Figure 6.

Ccl5 is necessary for murine Nf1 optic glioma growth in vivo. (a) At 3 months of age, FMC mice received i.p. injections of either Ccl5 neutralizing antibodies (n = 5 mice) or an IgG2A isotype-matched control antibody (n = 5 mice) every day for 2 weeks. Three hours before euthanasia, mice were i.p. injected with 50 mg/kg of BrdU. Ccl5 treatment decreased (b) murine Nf1 optic glioma proliferation as measured by BrdU incorporation and (c) the percentage of Iba1⁺ microglia. Scale bar, 100 μm. (d) Following anti-Ccl5 treatment, TUNEL staining (n = 5 mice/group; top panels) and Brn3a immunofluorescence (n = 5 mice/group; bottom panels) revealed decreased retinal cell apoptosis (%TUNEL⁺ cells) and increased RGC numbers (Brn3a⁺ cells) relative to IgG-treated controls.
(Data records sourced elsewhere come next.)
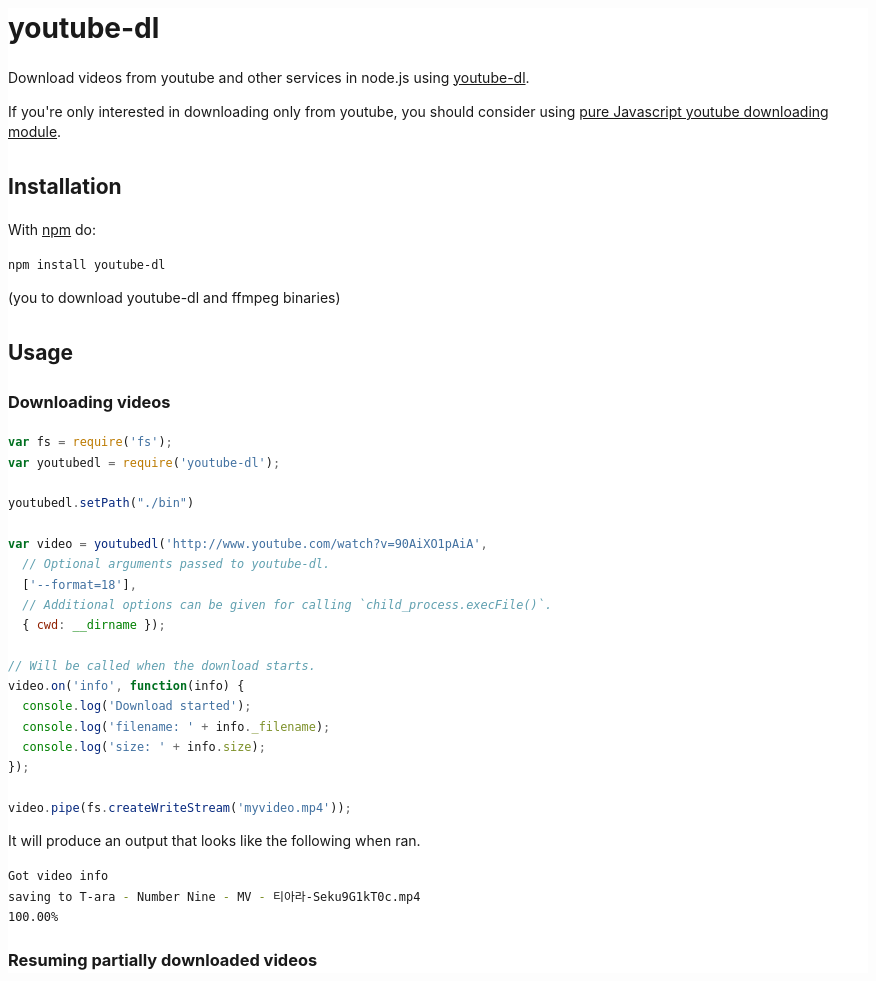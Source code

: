 # youtube-dl

Download videos from youtube and other services in node.js using [youtube-dl](http://rg3.github.com/youtube-dl/).

If you're only interested in downloading only from youtube, you should consider using [pure Javascript youtube downloading module](https://github.com/fent/node-ytdl).

## Installation

With [npm](https://www.npmjs.com/) do:

``` sh
npm install youtube-dl
```

(you to download youtube-dl and ffmpeg binaries)

## Usage

### Downloading videos

``` js
var fs = require('fs');
var youtubedl = require('youtube-dl');

youtubedl.setPath("./bin")

var video = youtubedl('http://www.youtube.com/watch?v=90AiXO1pAiA',
  // Optional arguments passed to youtube-dl.
  ['--format=18'],
  // Additional options can be given for calling `child_process.execFile()`.
  { cwd: __dirname });

// Will be called when the download starts.
video.on('info', function(info) {
  console.log('Download started');
  console.log('filename: ' + info._filename);
  console.log('size: ' + info.size);
});

video.pipe(fs.createWriteStream('myvideo.mp4'));
```

It will produce an output that looks like the following when ran.

```bash
Got video info
saving to T-ara - Number Nine - MV - 티아라-Seku9G1kT0c.mp4
100.00%
```

### Resuming partially downloaded videos


[youtube-dl]: http://rg3.github.com/youtube-dl/
[youtube-dl documentation]: http://rg3.github.com/youtube-dl/documentation.html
Representative individual TUNEL⁺ and Brn3a⁺ cells within the ganglion cell layer are shown in the insets. Quantification is represented in the adjacent graphs. Scale bar, 50 μm. Each error bar represents the mean ± SEM. Asterisks denote statistically significant differences. INL, inner nuclear layer; GCL, ganglion cell layer; ONL, outer nuclear layer.